Pode parecer piada (e se não parecesse, não estaria escrevendo a respeito disso aqui), mas cozinhar ovo é mais difícil do que se pode imaginar. OK, é só colocar os ovos na água e pôr para ferver, mas como eu vou saber que já posso desligar o fogão e tirá-los da panela? Geralmente quando tenho uma dúvida dessas ou eu pego o telefone e ligo para minha mãe perguntando da forma mais objetiva possível, ou pesquiso no Google. Este último, apesar de não ter o carinho de mãe, é anônimo, e poupa muitos constrangimentos (por que, convenhamos, cozinhar ovo é provavelmente o nível mais baixo de conhecimento culinário).
E, não sendo isso o bastante, eu encontrei um blog chamado Culinária Masculina, e que tem por objetivo explicar "tudo o que um homem sempre quis saber daquele cômodo cheio de azulejos que não é o banheiro", mas que até o advento da internet não tinha coragem de perguntar para ninguém.

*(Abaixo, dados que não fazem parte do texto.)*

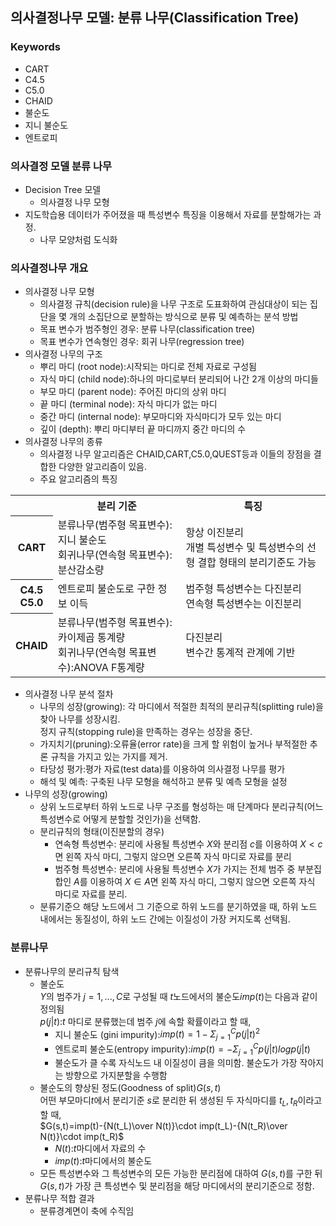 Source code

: ## 의사결정나무 모델: 분류 나무(Classification Tree)
### Keywords
- CART
- C4.5
- C5.0
- CHAID
- 불순도
- 지니 불순도
- 엔트로피
### 의사결정 모델 분류 나무
- Decision Tree 모델
  - 의사결정 나무 모형
- 지도학습용 데이터가 주어졌을 때 특성변수 특징을 이용해서 자료를 분할해가는 과정.
  - 나무 모양처럼 도식화
### 의사결정나무 개요
- 의사결정 나무 모형
  - 의사결정 규칙(decision rule)을 나무 구조로 도표화하여 관심대상이 되는 집단을 몇 개의 소집단으로 분할하는 방식으로 분류 및 예측하는 분석 방법
  - 목표 변수가 범주형인 경우: 분류 나무(classification tree)
  - 목표 변수가 연속형인 경우: 회귀 나무(regression tree)
- 의사결정 나무의 구조
  - 뿌리 마디 (root node):시작되는 마디로 전체 자료로 구성됨
  - 자식 마디 (child node):하나의 마디로부터 분리되어 나간 2개 이상의 마디들
  - 부모 마디 (parent node): 주어진 마디의 상위 마디
  - 끝 마디 (terminal node): 자식 마디가 없는 마디
  - 중간 마디 (internal node): 부모마디와 자식마디가 모두 있는 마디
  - 깊이 (depth): 뿌리 마디부터 끝 마디까지 중간 마디의 수
- 의사결정 나무의 종류
  - 의사결정 나무 알고리즘은 CHAID,CART,C5.0,QUEST등과 이들의 장점을 결합한 다양한 알고리즘이 있음.
  - 주요 알고리즘의 특징
<table>
    <tr><th><br></th><th>분리 기준</th><th>특징</th></tr>
    <tr><th>CART</th><td>분류나무(범주형 목표변수):지니 불순도<br>회귀나무(연속형 목표변수):분산감소량</td><td>항상 이진분리<br>개별 특성변수 및 특성변수의 선형 결합 형태의 분리기준도 가능</td></tr>
    <tr><th>C4.5<br>C5.0</th><td>엔트로피 불순도로 구한 정보 이득</td><td>범주형 특성변수는 다진분리<br>연속형 특성변수는 이진분리</td></tr>
    <tr><th>CHAID</th><td>분류나무(범주형 목표변수):카이제곱 통계량<br>회귀나무(연속형 목표변수):ANOVA F통계량</td><td>다진분리<br>변수간 통계적 관계에 기반</td>
    </tr>
</table>

- 의사결정 나무 분석 절차
  - 나무의 성장(growing): 각 마디에서 적절한 최적의 분리규칙(splitting rule)을 찾아 나무를 성장시킴.<br>정지 규칙(stopping rule)을 만족하는 경우는 성장을 중단.
  - 가지치기(pruning):오류율(error rate)을 크게 할 위험이 높거나 부적절한 추론 규칙을 가지고 있는 가지를 제거.
  - 타당성 평가:평가 자료(test data)를 이용하여 의사결정 나무를 평가
  - 해석 및 예측: 구축된 나무 모형을 해석하고 분류 및 예측 모형을 설정
- 나무의 성장(growing)
  - 상위 노드로부터 하위 노드로 나무 구조를 형성하는 매 단계마다 분리규칙(어느 특성변수로 어떻게 분할할 것인가)을 선택함.
  - 분리규칙의 형태(이진분할의 경우)
    - 연속형 특성변수: 분리에 사용될 특성변수 $X$와 분리점 $c$를 이용하여 $X<c$면 왼쪽 자식 마디, 그렇지 않으면 오른쪽 자식 마디로 자료를 분리
    - 범주형 특성변수: 분리에 사용될 특성변수 $X$가 가지는 전체 범주 중 부분집합인 $A$를 이용하여 $X \in A$면 왼쪽 자식 마디, 그렇지 않으면 오른쪽 자식 마디로 자료를 분리.
  - 분류기준으 해당 노드에서 그 기준으로 하위 노드를 분기하였을 때, 하위 노드 내에서는 동질성이, 하위 노드 간에는 이질성이 가장 커지도록 선택됨.
### 분류나무
- 분류나무의 분리규칙 탐색
  - 불순도 <br> $Y$의 범주가 $j=1,...,C$로 구성될 때 $t$노드에서의 불순도$imp(t)$는 다음과 같이 정의됨<br>$p(j|t)$:$t$ 마디로 분류했는데 범주 $j$에 속할 확률이라고 할 때,
    - 지니 불순도 (gini impurity):$imp(t)=1-\Sigma_{j=1}^Cp(j|t)^2$
    - 엔트로피 불순도(entropy impurity):$imp(t)=-\Sigma_{j=1}^Cp(j|t)logp(j|t)$
    - 불순도가 클 수록 자식노드 내 이질성이 큼을 의미함. 불순도가 가장 작아지는 방향으로 가지분할을 수행함
  - 불순도의 향상된 정도(Goodness of split)$G(s,t)$<br> 어떤 부모마디$t$에서 분리기준 $s$로 분리한 뒤 생성된 두 자식마디를 $t_L,t_R$이라고 할 때,<br>$G(s,t)=imp(t)-{N(t_L)\over N(t)}\cdot imp(t_L)-{N(t_R)\over N(t)}\cdot imp(t_R)$
    - $N(t)$:$t$마디에서 자료의 수
    - $imp(t)$:$t$마디에서의 불순도
  - 모든 특성변수와 그 특성변수의 모든 가능한 분리점에 대하여 $G(s,t)$를 구한 뒤 $G(s,t)$가 가장 큰 특성변수 및 분리점을 해당 마디에서의 분리기준으로 정함.
- 분류나무 적합 결과
  - 분류경계면이 축에 수직임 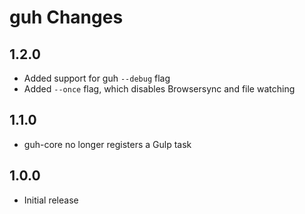 # guh Changes

## 1.2.0
- Added support for guh `--debug` flag
- Added `--once` flag, which disables Browsersync and file watching

## 1.1.0
- guh-core no longer registers a Gulp task

## 1.0.0
- Initial release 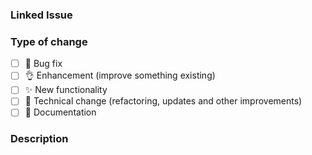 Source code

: ### Linked Issue

<!-- If your PR has an issue, please specify it eg Closes #123 -->

### Type of change

<!-- What are you changing? Please put an `x` in all `[ ]` below that match your PR purpose. -->

- [ ] 🐞 Bug fix
- [ ] 👌 Enhancement (improve something existing)
- [ ] ✨ New functionality
- [ ] 🧹 Technical change (refactoring, updates and other improvements)
- [ ] 📜 Documentation

### Description

<!-- Tell us more about your PR -->
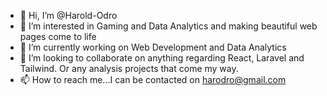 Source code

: - 👋 Hi, I’m @Harold-Odro
- 👀 I’m interested in Gaming and Data Analytics and making beautiful web pages come to life
- 🌱 I’m currently working on Web Development and Data Analytics
- 💞️ I’m looking to collaborate on anything regarding React, Laravel and Tailwind. Or any analysis projects that come my way.
- 📫 How to reach me...I can be contacted on harodro@gmail.com

<!---
Harold-Odro/Harold-Odro is a ✨ special ✨ repository because its `README.md` (this file) appears on your GitHub profile.
You can click the Preview link to take a look at your changes.
--->
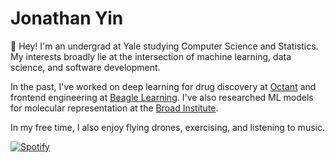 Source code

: # Jonathan Yin

:wave: Hey! I'm an undergrad at Yale studying Computer Science and Statistics. My interests broadly lie at the intersection of machine learning, data science, and software development.

In the past, I've worked on deep learning for drug discovery at [Octant](https://www.octant.bio/) and frontend engineering at [Beagle Learning](https://en.beaglelearning.com/). I've also researched ML models for molecular representation at the [Broad Institute](https://www.broadinstitute.org/).

In my free time, I also enjoy flying drones, exercising, and listening to music.

[![Spotify](https://github-readme-spotify-integration.vercel.app/api/spotify)](https://open.spotify.com/user/31zxxcqxoxpt32xqkeagawfbttte?si=a2dbfea93b6b4113)
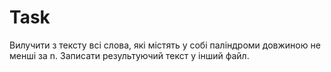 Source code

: # Task
Вилучити з тексту всі слова, які містять у собі паліндроми довжиною не менші за n. Записати результуючий текст у інший файл.
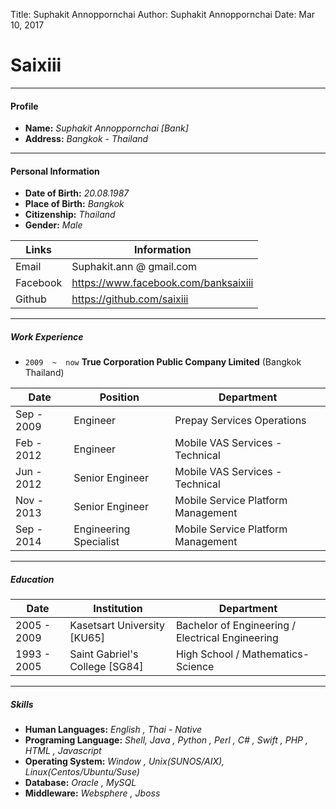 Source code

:Title: Suphakit Annoppornchai
Author: Suphakit Annoppornchai
Date:   Mar 10, 2017  


# Saixiii
-----
#### Profile
* **Name:**  _Suphakit Annoppornchai [Bank]_
* **Address:**  _Bangkok - Thailand_

-----
#### Personal Information
* **Date of Birth:** _20.08.1987_
* **Place of Birth:** _Bangkok_
* **Citizenship:** _Thailand_
* **Gender:** _Male_

|Links|Information|
|--------------|-----|
|Email|Suphakit.ann @ gmail.com|
|Facebook|https://www.facebook.com/banksaixiii|
|Github|https://github.com/saixiii|

-----
##### Work Experience
* `2009  ~  now`   **True Corporation Public Company Limited**  (Bangkok Thailand)

|Date| Position|Department|
|------|-----------|---------------|
|Sep - 2009 | Engineer | Prepay Services Operations |
|Feb - 2012 | Engineer  | Mobile VAS Services - Technical |
|Jun - 2012 | Senior Engineer | Mobile VAS Services - Technical |
|Nov - 2013 | Senior Engineer | Mobile Service Platform Management |
|Sep - 2014 | Engineering Specialist | Mobile Service Platform Management |

-----
##### Education

|Date|Institution|Department|
|--|--|---|
|2005 - 2009|Kasetsart University [KU65]|Bachelor of Engineering / Electrical Engineering|
|1993 - 2005|Saint Gabriel's College [SG84]|High School / Mathematics-Science|

-----
##### Skills
* **Human Languages:** _English , Thai - Native_
* **Programing Language:** _Shell,  Java , Python , Perl , C# , Swift , PHP , HTML , Javascript_
* **Operating System:** _Window , Unix(SUNOS/AIX), Linux(Centos/Ubuntu/Suse)_
* **Database:** _Oracle , MySQL_
* **Middleware:** _Websphere , Jboss_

Para minha grata satisfação, um dos posts desse blog era justamente sobre a arte de cozinhar ovos. O texto falava das coisas simples, mas não tão óbvias para nós, turistas da cozinha, sobre esta refinada prática, e elucidava minha principal dúvida: 15 minutos e ficava pronto. Com este conhecimento em mãos (e considerando que cozinhar ovos no microondas deve ser o equivalente culinário de colocar Mentos numa garrafa de Coca-Cola), enchi a leiteira de água, coloquei os ovos e liguei o fogo. Diferentemente dos pastéis e demais frituras, que demandam a presença constante do cozinheiro, quando se cozinha algo pode-se abandonar a comida ao seu próprio destino e ir fazer alguma outra coisa, até que ela fique pronta. No meu caso, fui para a sala e fiquei lendo. Apesar de mais confortável do que os pingos de óleo fervente que voam para todos os lados quando se frita pastéis, a experiência de esperar os ovos cozinharem é muito mais perturbadora, pois é inevitável escutar o barulho da água borbulhante, os ovos colidindo uns com os outros e pensar "será que essas porcarias não vão explodir e esmerdalhar encher a cozinha de dejetos?" (não seria a primeira vez que faço algo parecido na cozinha).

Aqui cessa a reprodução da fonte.